2021 will go down in history as a boom year for the yacht market. In terms of sales, revenues and orders, its figures put all previous results in the shade. Construction on 154 yachts was completed in 2021. This was more than in 2020 and looks set to go higher still in 2022. At the start of 2022, in fact, a 604 superyachts were in build, a fifth more than the previous year’s 558. Availability on the yacht market is shrinking fast.
It already looks like 2022 will struggle to match 2021’s sales and turnover, partly as a result of difficult circumstances the world is currently facing. Not least the fact that order waiting times at the yards have become longer because of component supply chain difficulties. The war in Ukraine is also hitting the industry directly and indirectly because the conflict definitely doesn’t induce optimism or confidence in the future.
Despite all of this, however, we can most definitely confirm that the yachting market demonstrated enviable and – in some respects – quite unexpected resilience during the pandemic years, particularly compared to other industry and tourism sectors. Below are some of the reasons for this success.

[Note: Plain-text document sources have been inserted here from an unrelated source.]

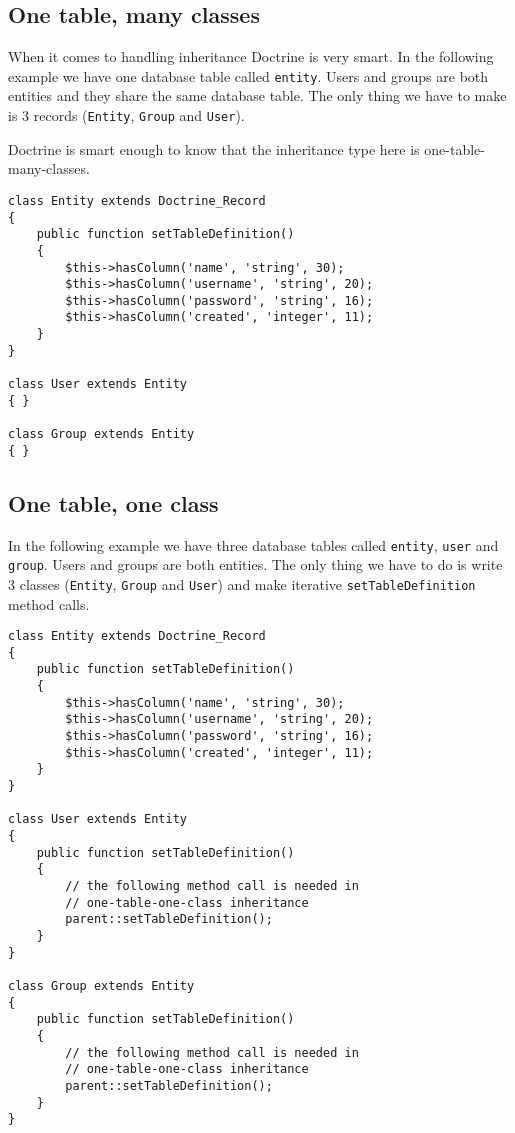 \documentclass[11pt,a4paper]{report}
\begin{document}
\subsection{One table, many classes}
When it comes to handling inheritance Doctrine is very smart. In the following example we have one database table called \texttt{entity}. Users and groups are both entities and they share the same database table. The only thing we have to make is 3 records (\texttt{Entity}, \texttt{Group} and \texttt{User}).

Doctrine is smart enough to know that the inheritance type here is one-table-many-classes.

\begin{verbatim}
class Entity extends Doctrine_Record
{
    public function setTableDefinition()
    {
        $this->hasColumn('name', 'string', 30);
        $this->hasColumn('username', 'string', 20);
        $this->hasColumn('password', 'string', 16);
        $this->hasColumn('created', 'integer', 11);
    }
}

class User extends Entity
{ }

class Group extends Entity
{ }
\end{verbatim}

\subsection{One table, one class}
In the following example we have three database tables called \texttt{entity}, \texttt{user} and \texttt{group}. Users and groups are both entities. The only thing we have to do is write 3 classes (\texttt{Entity}, \texttt{Group} and \texttt{User}) and make iterative \texttt{setTableDefinition} method calls.

\begin{verbatim}
class Entity extends Doctrine_Record
{
    public function setTableDefinition()
    {
        $this->hasColumn('name', 'string', 30);
        $this->hasColumn('username', 'string', 20);
        $this->hasColumn('password', 'string', 16);
        $this->hasColumn('created', 'integer', 11);
    }
}

class User extends Entity
{
    public function setTableDefinition()
    {
        // the following method call is needed in
        // one-table-one-class inheritance
        parent::setTableDefinition();
    }
}

class Group extends Entity
{
    public function setTableDefinition()
    {
        // the following method call is needed in
        // one-table-one-class inheritance
        parent::setTableDefinition();
    }
}
\end{verbatim}
\end{document}
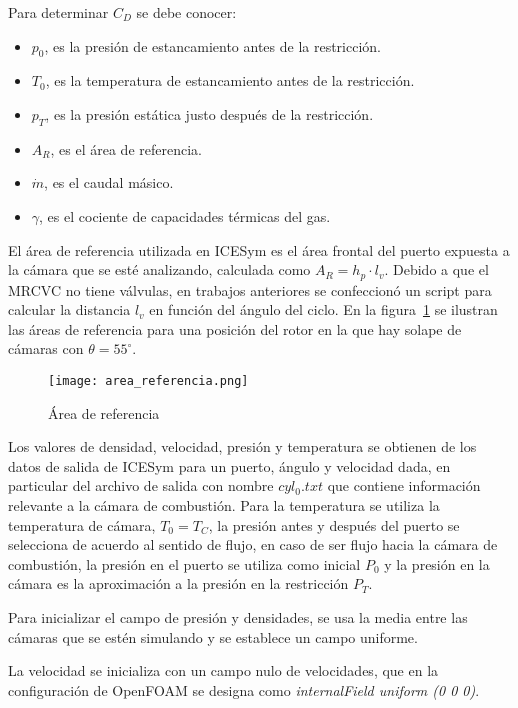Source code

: Para determinar $C_D$ se debe conocer:

\begin{itemize}
    \item $p_0$, es la presión de estancamiento antes de la restricción.
    \item $T_0$, es la temperatura de estancamiento antes de la restricción.
    \item $p_T$, es la presión estática justo después de la restricción.
    \item $A_R$, es el área de referencia.
    \item $\dot{m}$, es el caudal másico.
    \item $\gamma$, es el cociente de capacidades térmicas del gas.
\end{itemize}

El área de referencia utilizada en ICESym es el área frontal del puerto expuesta
a la cámara que se esté analizando, calculada como $A_{R} = h_{p} \cdot l_{{v}}$.
%
Debido a que el MRCVC no tiene válvulas, en trabajos anteriores se confeccionó
un script para calcular la distancia $l_v$ en función del ángulo del ciclo.
%
En la figura~\ref{fig:area_referencia} se ilustran las áreas de referencia para
una posición del rotor en la que hay solape de cámaras con $\theta = 55^\circ$.

\begin{figure}
    \centering
    \texttt{[image: area\_referencia.png]}
    \caption{Área de referencia}\label{fig:area_referencia}
\end{figure}

Los valores de densidad, velocidad, presión y temperatura se obtienen de los
datos de salida de ICESym para un puerto, ángulo y velocidad dada, en
particular del archivo de salida con nombre \emph{$cyl_0.txt$} que contiene
información relevante a la cámara de combustión.
%
Para la temperatura se utiliza la temperatura de cámara, $T_0 = T_C$, la
presión antes y después del puerto se selecciona de acuerdo al sentido de
flujo, en caso de ser flujo hacia la cámara de combustión, la presión en el
puerto se utiliza como inicial $P_0$ y la presión en la cámara es la
aproximación a la presión en la restricción $P_T$.

Para inicializar el campo de presión y densidades, se usa la media entre las
cámaras que se estén simulando y se establece un campo uniforme.

La velocidad se inicializa con un campo nulo de velocidades, que en la
configuración de OpenFOAM se designa como \emph{internalField uniform (0 0 0)}.

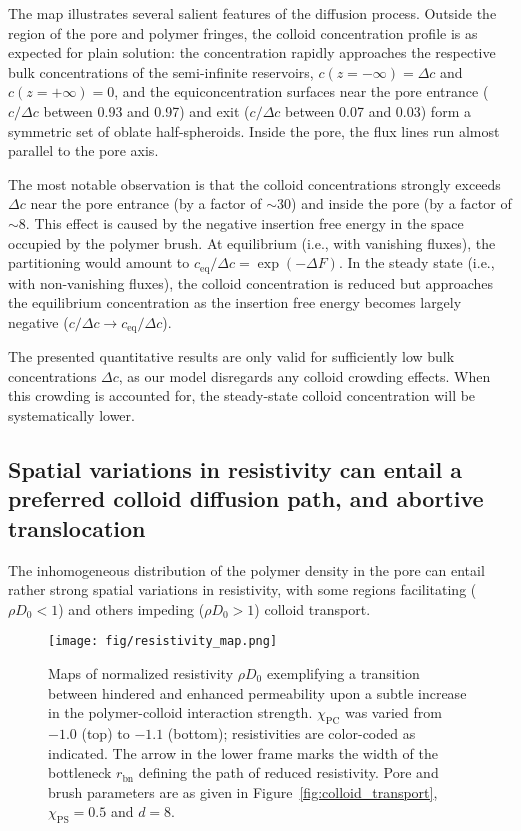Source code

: \documentclass[12pt, a4paper]{article}
\begin{document}
The map illustrates several salient features of the diffusion process.
Outside the region of the pore and polymer fringes, the colloid concentration profile is as expected for plain solution: the concentration rapidly approaches the respective bulk concentrations of the semi-infinite reservoirs, $c(z = -\infty) = \Delta c$ and $c(z = +\infty) = 0$, and the equiconcentration surfaces near the pore entrance ($c/\Delta c$ between 0.93 and 0.97) and exit ($c/\Delta c$ between 0.07 and 0.03) form a symmetric set of oblate half-spheroids.
Inside the pore, the flux lines run almost parallel to the pore axis.

The most notable observation is that the colloid concentrations strongly exceeds $\Delta c$ near the pore entrance (by a factor of $\sim30$) and inside the pore (by a factor  of $\sim8$.
This effect is caused by the negative insertion free energy in the space occupied by the polymer brush.
At equilibrium (i.e., with vanishing fluxes), the partitioning would amount to $c_{\text{eq}}/\Delta c = \exp\left( -\Delta F \right)$.
In the steady state (i.e., with non-vanishing fluxes), the colloid concentration is reduced but approaches the equilibrium concentration as the insertion free energy becomes largely negative ($c/\Delta c \to c_{\text{eq}}/\Delta c$).

The presented quantitative results are only valid for sufficiently low bulk concentrations $\Delta c$, as our model disregards any colloid crowding effects.
When this crowding is accounted for, the steady-state colloid concentration will be systematically lower.


\subsection{Spatial variations in resistivity can entail a preferred colloid diffusion path, and abortive translocation}

The inhomogeneous distribution of the polymer density in the pore can entail rather strong spatial variations in resistivity, with some regions facilitating ($\rho D_0 < 1$) and others impeding ($\rho D_0 > 1$) colloid transport.

\begin{figure}
    \centering
    \texttt{[image: fig/resistivity\_map.png]}
    \caption{
    Maps of normalized resistivity $\rho D_0$ exemplifying a transition between hindered and enhanced permeability upon a subtle increase in the polymer-colloid interaction strength.
    $\chi_{\text{PC}}$ was varied from $-1.0$ (top) to $-1.1$ (bottom); resistivities are color-coded as indicated.
    The arrow in the lower frame marks the width of the bottleneck $r_{\text{bn}}$ defining the path of reduced resistivity.
    Pore and brush parameters are as given in Figure~\ref{fig:colloid_transport}, $\chi_{\text{PS}}=0.5$ and $d=8$.
    }
    \label{fig:R_map}
\end{figure}
\end{document}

1. A yacht is a happy island where people can live “socially distanced” from the world

Never before has the term “distancing” been more used (and abused). But what better way to socially distance than by safely casting off aboard a yacht to escape dangerous infection. In our era of globalisation, the negative effects of the latter and the fear of the consequences of diseases, it is no surprise that this is very much a rising trend.
Our experience with the virus has greatly influenced the choices owners are making, resulting in many opting for explorer yachts, luxury boats that still retain some supply vessel and tug boat characteristics. Compared to other yachts, these vessels really can tackle any and all conditions and have massive ranges because of their large-capacity tanks and extra stowage areas for provisions. Explorer yachts also need to call to shore much less frequently than traditional ones.
The stunning Virgin Gold is an explorer yacht built by the renowned Horizon Yachts yard. Designed for long expeditions and to reach the most remote ports in complete safety and autonomy, she also has a much superior spec to other explorers. Virgin Gold is in excellent condition and is for sale exclusively through EYI.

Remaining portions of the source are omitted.